**Dataset content**.
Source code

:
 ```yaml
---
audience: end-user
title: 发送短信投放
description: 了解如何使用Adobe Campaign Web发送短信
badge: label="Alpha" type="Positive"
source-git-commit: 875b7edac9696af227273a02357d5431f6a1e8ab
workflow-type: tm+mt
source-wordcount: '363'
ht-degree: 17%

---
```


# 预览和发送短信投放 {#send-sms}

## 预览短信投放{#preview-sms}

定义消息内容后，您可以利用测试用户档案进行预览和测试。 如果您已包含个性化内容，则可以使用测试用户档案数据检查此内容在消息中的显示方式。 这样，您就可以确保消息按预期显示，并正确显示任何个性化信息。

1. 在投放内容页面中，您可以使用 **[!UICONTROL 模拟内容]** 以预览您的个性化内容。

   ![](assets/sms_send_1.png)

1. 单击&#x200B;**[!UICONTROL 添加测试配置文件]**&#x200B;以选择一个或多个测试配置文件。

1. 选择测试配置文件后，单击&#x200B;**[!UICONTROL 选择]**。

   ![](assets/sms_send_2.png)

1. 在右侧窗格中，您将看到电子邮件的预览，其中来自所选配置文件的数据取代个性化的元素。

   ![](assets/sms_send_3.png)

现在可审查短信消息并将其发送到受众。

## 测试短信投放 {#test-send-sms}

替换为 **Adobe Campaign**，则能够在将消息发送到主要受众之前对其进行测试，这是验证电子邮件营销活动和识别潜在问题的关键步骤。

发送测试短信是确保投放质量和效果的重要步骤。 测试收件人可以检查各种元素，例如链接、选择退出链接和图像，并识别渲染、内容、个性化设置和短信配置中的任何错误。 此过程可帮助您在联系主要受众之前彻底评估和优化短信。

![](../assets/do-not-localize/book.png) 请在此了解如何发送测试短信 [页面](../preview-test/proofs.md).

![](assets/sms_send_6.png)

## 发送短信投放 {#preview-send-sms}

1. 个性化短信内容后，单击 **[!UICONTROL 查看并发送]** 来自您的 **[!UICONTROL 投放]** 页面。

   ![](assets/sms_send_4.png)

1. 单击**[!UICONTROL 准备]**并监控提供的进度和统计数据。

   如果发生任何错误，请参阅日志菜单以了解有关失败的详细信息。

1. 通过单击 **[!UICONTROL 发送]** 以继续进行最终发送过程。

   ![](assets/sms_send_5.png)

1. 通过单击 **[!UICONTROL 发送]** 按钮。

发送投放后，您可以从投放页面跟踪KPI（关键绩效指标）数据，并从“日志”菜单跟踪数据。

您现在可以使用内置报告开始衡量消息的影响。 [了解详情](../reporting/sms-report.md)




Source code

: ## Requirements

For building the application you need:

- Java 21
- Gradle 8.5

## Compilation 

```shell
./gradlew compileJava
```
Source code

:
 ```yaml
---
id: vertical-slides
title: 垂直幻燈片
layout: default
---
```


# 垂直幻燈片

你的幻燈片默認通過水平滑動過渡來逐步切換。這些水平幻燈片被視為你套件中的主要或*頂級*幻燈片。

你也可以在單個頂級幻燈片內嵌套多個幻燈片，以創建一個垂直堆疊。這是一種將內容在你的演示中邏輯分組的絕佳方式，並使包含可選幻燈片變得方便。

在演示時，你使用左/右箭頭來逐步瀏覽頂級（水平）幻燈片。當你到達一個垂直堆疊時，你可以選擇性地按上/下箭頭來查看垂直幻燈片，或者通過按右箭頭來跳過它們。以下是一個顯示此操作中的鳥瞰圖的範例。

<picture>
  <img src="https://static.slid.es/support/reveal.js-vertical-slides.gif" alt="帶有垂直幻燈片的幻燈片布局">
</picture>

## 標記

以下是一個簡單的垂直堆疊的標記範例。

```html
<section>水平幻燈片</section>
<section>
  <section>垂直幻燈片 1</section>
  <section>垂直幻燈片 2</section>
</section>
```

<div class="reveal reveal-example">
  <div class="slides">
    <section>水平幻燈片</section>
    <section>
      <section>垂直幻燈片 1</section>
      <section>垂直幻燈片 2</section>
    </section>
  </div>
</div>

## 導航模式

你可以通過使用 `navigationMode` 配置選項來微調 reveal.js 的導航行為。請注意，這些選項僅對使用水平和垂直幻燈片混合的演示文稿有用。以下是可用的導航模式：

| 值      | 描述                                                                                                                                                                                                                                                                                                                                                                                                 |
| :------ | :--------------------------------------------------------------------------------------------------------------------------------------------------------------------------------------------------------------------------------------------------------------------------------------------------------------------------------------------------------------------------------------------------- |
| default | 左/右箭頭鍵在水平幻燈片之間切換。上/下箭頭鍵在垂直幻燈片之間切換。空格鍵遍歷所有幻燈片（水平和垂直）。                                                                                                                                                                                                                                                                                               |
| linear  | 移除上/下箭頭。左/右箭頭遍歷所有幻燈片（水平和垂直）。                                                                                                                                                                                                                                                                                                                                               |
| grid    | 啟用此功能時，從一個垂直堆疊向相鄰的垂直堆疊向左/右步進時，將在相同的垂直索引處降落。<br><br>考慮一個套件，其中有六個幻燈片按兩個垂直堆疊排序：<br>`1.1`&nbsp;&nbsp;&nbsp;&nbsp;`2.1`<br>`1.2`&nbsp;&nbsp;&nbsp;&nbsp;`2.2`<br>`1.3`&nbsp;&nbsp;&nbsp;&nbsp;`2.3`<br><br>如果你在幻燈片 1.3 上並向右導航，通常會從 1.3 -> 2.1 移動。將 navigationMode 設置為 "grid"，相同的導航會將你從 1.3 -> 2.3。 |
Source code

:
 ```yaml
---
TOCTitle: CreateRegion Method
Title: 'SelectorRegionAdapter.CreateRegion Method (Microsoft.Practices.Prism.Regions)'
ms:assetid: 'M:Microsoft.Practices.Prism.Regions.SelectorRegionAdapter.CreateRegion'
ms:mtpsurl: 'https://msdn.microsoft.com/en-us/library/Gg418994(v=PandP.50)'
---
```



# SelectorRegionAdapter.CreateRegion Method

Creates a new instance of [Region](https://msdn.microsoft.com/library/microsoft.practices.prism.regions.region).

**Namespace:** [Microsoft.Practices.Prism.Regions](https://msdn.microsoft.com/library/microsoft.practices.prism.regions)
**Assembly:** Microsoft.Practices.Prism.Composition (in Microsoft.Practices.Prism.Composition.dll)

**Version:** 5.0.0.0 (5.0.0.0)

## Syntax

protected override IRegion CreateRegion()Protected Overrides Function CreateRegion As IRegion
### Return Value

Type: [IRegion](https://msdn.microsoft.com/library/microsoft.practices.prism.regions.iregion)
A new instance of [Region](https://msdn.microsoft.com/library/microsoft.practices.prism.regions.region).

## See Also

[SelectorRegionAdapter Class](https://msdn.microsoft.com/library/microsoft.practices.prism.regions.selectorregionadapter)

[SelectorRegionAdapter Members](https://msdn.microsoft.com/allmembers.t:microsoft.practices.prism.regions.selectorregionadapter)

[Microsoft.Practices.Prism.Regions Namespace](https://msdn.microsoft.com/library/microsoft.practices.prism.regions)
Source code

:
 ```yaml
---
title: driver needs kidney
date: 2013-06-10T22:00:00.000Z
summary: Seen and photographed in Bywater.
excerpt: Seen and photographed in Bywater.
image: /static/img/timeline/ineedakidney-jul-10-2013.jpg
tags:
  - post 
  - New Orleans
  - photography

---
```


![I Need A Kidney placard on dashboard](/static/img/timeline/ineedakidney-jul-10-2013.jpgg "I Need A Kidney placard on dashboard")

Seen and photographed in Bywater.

**Your assignment**. In your answer, reproduce every entry exactly as it was written.

**Output below**.
Source code

:
 ```yaml
---
audience: end-user
title: 发送短信投放
description: 了解如何使用Adobe Campaign Web发送短信
badge: label="Alpha" type="Positive"
source-git-commit: 875b7edac9696af227273a02357d5431f6a1e8ab
workflow-type: tm+mt
source-wordcount: '363'
ht-degree: 17%

---
```


# 预览和发送短信投放 {#send-sms}

## 预览短信投放{#preview-sms}

定义消息内容后，您可以利用测试用户档案进行预览和测试。 如果您已包含个性化内容，则可以使用测试用户档案数据检查此内容在消息中的显示方式。 这样，您就可以确保消息按预期显示，并正确显示任何个性化信息。

1. 在投放内容页面中，您可以使用 **[!UICONTROL 模拟内容]** 以预览您的个性化内容。

   ![](assets/sms_send_1.png)

1. 单击&#x200B;**[!UICONTROL 添加测试配置文件]**&#x200B;以选择一个或多个测试配置文件。

1. 选择测试配置文件后，单击&#x200B;**[!UICONTROL 选择]**。

   ![](assets/sms_send_2.png)

1. 在右侧窗格中，您将看到电子邮件的预览，其中来自所选配置文件的数据取代个性化的元素。

   ![](assets/sms_send_3.png)

现在可审查短信消息并将其发送到受众。

## 测试短信投放 {#test-send-sms}

替换为 **Adobe Campaign**，则能够在将消息发送到主要受众之前对其进行测试，这是验证电子邮件营销活动和识别潜在问题的关键步骤。

发送测试短信是确保投放质量和效果的重要步骤。 测试收件人可以检查各种元素，例如链接、选择退出链接和图像，并识别渲染、内容、个性化设置和短信配置中的任何错误。 此过程可帮助您在联系主要受众之前彻底评估和优化短信。

![](../assets/do-not-localize/book.png) 请在此了解如何发送测试短信 [页面](../preview-test/proofs.md).

![](assets/sms_send_6.png)

## 发送短信投放 {#preview-send-sms}

1. 个性化短信内容后，单击 **[!UICONTROL 查看并发送]** 来自您的 **[!UICONTROL 投放]** 页面。

   ![](assets/sms_send_4.png)

1. 单击**[!UICONTROL 准备]**并监控提供的进度和统计数据。

   如果发生任何错误，请参阅日志菜单以了解有关失败的详细信息。

1. 通过单击 **[!UICONTROL 发送]** 以继续进行最终发送过程。

   ![](assets/sms_send_5.png)

1. 通过单击 **[!UICONTROL 发送]** 按钮。

发送投放后，您可以从投放页面跟踪KPI（关键绩效指标）数据，并从“日志”菜单跟踪数据。

您现在可以使用内置报告开始衡量消息的影响。 [了解详情](../reporting/sms-report.md)




Source code

: ## Requirements

For building the application you need:

- Java 21
- Gradle 8.5

## Compilation 

```shell
./gradlew compileJava
```
Source code

:
 ```yaml
---
id: vertical-slides
title: 垂直幻燈片
layout: default
---
```


# 垂直幻燈片

你的幻燈片默認通過水平滑動過渡來逐步切換。這些水平幻燈片被視為你套件中的主要或*頂級*幻燈片。

你也可以在單個頂級幻燈片內嵌套多個幻燈片，以創建一個垂直堆疊。這是一種將內容在你的演示中邏輯分組的絕佳方式，並使包含可選幻燈片變得方便。

在演示時，你使用左/右箭頭來逐步瀏覽頂級（水平）幻燈片。當你到達一個垂直堆疊時，你可以選擇性地按上/下箭頭來查看垂直幻燈片，或者通過按右箭頭來跳過它們。以下是一個顯示此操作中的鳥瞰圖的範例。

<picture>
  <img src="https://static.slid.es/support/reveal.js-vertical-slides.gif" alt="帶有垂直幻燈片的幻燈片布局">
</picture>

## 標記

以下是一個簡單的垂直堆疊的標記範例。

```html
<section>水平幻燈片</section>
<section>
  <section>垂直幻燈片 1</section>
  <section>垂直幻燈片 2</section>
</section>
```

<div class="reveal reveal-example">
  <div class="slides">
    <section>水平幻燈片</section>
    <section>
      <section>垂直幻燈片 1</section>
      <section>垂直幻燈片 2</section>
    </section>
  </div>
</div>

## 導航模式

你可以通過使用 `navigationMode` 配置選項來微調 reveal.js 的導航行為。請注意，這些選項僅對使用水平和垂直幻燈片混合的演示文稿有用。以下是可用的導航模式：

| 值      | 描述                                                                                                                                                                                                                                                                                                                                                                                                 |
| :------ | :--------------------------------------------------------------------------------------------------------------------------------------------------------------------------------------------------------------------------------------------------------------------------------------------------------------------------------------------------------------------------------------------------- |
| default | 左/右箭頭鍵在水平幻燈片之間切換。上/下箭頭鍵在垂直幻燈片之間切換。空格鍵遍歷所有幻燈片（水平和垂直）。                                                                                                                                                                                                                                                                                               |
| linear  | 移除上/下箭頭。左/右箭頭遍歷所有幻燈片（水平和垂直）。                                                                                                                                                                                                                                                                                                                                               |
| grid    | 啟用此功能時，從一個垂直堆疊向相鄰的垂直堆疊向左/右步進時，將在相同的垂直索引處降落。<br><br>考慮一個套件，其中有六個幻燈片按兩個垂直堆疊排序：<br>`1.1`&nbsp;&nbsp;&nbsp;&nbsp;`2.1`<br>`1.2`&nbsp;&nbsp;&nbsp;&nbsp;`2.2`<br>`1.3`&nbsp;&nbsp;&nbsp;&nbsp;`2.3`<br><br>如果你在幻燈片 1.3 上並向右導航，通常會從 1.3 -> 2.1 移動。將 navigationMode 設置為 "grid"，相同的導航會將你從 1.3 -> 2.3。 |
Source code

:
 ```yaml
---
TOCTitle: CreateRegion Method
Title: 'SelectorRegionAdapter.CreateRegion Method (Microsoft.Practices.Prism.Regions)'
ms:assetid: 'M:Microsoft.Practices.Prism.Regions.SelectorRegionAdapter.CreateRegion'
ms:mtpsurl: 'https://msdn.microsoft.com/en-us/library/Gg418994(v=PandP.50)'
---
```



# SelectorRegionAdapter.CreateRegion Method

Creates a new instance of [Region](https://msdn.microsoft.com/library/microsoft.practices.prism.regions.region).

**Namespace:** [Microsoft.Practices.Prism.Regions](https://msdn.microsoft.com/library/microsoft.practices.prism.regions)
**Assembly:** Microsoft.Practices.Prism.Composition (in Microsoft.Practices.Prism.Composition.dll)

**Version:** 5.0.0.0 (5.0.0.0)

## Syntax

protected override IRegion CreateRegion()Protected Overrides Function CreateRegion As IRegion
### Return Value

Type: [IRegion](https://msdn.microsoft.com/library/microsoft.practices.prism.regions.iregion)
A new instance of [Region](https://msdn.microsoft.com/library/microsoft.practices.prism.regions.region).

## See Also

[SelectorRegionAdapter Class](https://msdn.microsoft.com/library/microsoft.practices.prism.regions.selectorregionadapter)

[SelectorRegionAdapter Members](https://msdn.microsoft.com/allmembers.t:microsoft.practices.prism.regions.selectorregionadapter)

[Microsoft.Practices.Prism.Regions Namespace](https://msdn.microsoft.com/library/microsoft.practices.prism.regions)
Source code

:
 ```yaml
---
title: driver needs kidney
date: 2013-06-10T22:00:00.000Z
summary: Seen and photographed in Bywater.
excerpt: Seen and photographed in Bywater.
image: /static/img/timeline/ineedakidney-jul-10-2013.jpg
tags:
  - post 
  - New Orleans
  - photography

---
```


![I Need A Kidney placard on dashboard](/static/img/timeline/ineedakidney-jul-10-2013.jpgg "I Need A Kidney placard on dashboard")

Seen and photographed in Bywater.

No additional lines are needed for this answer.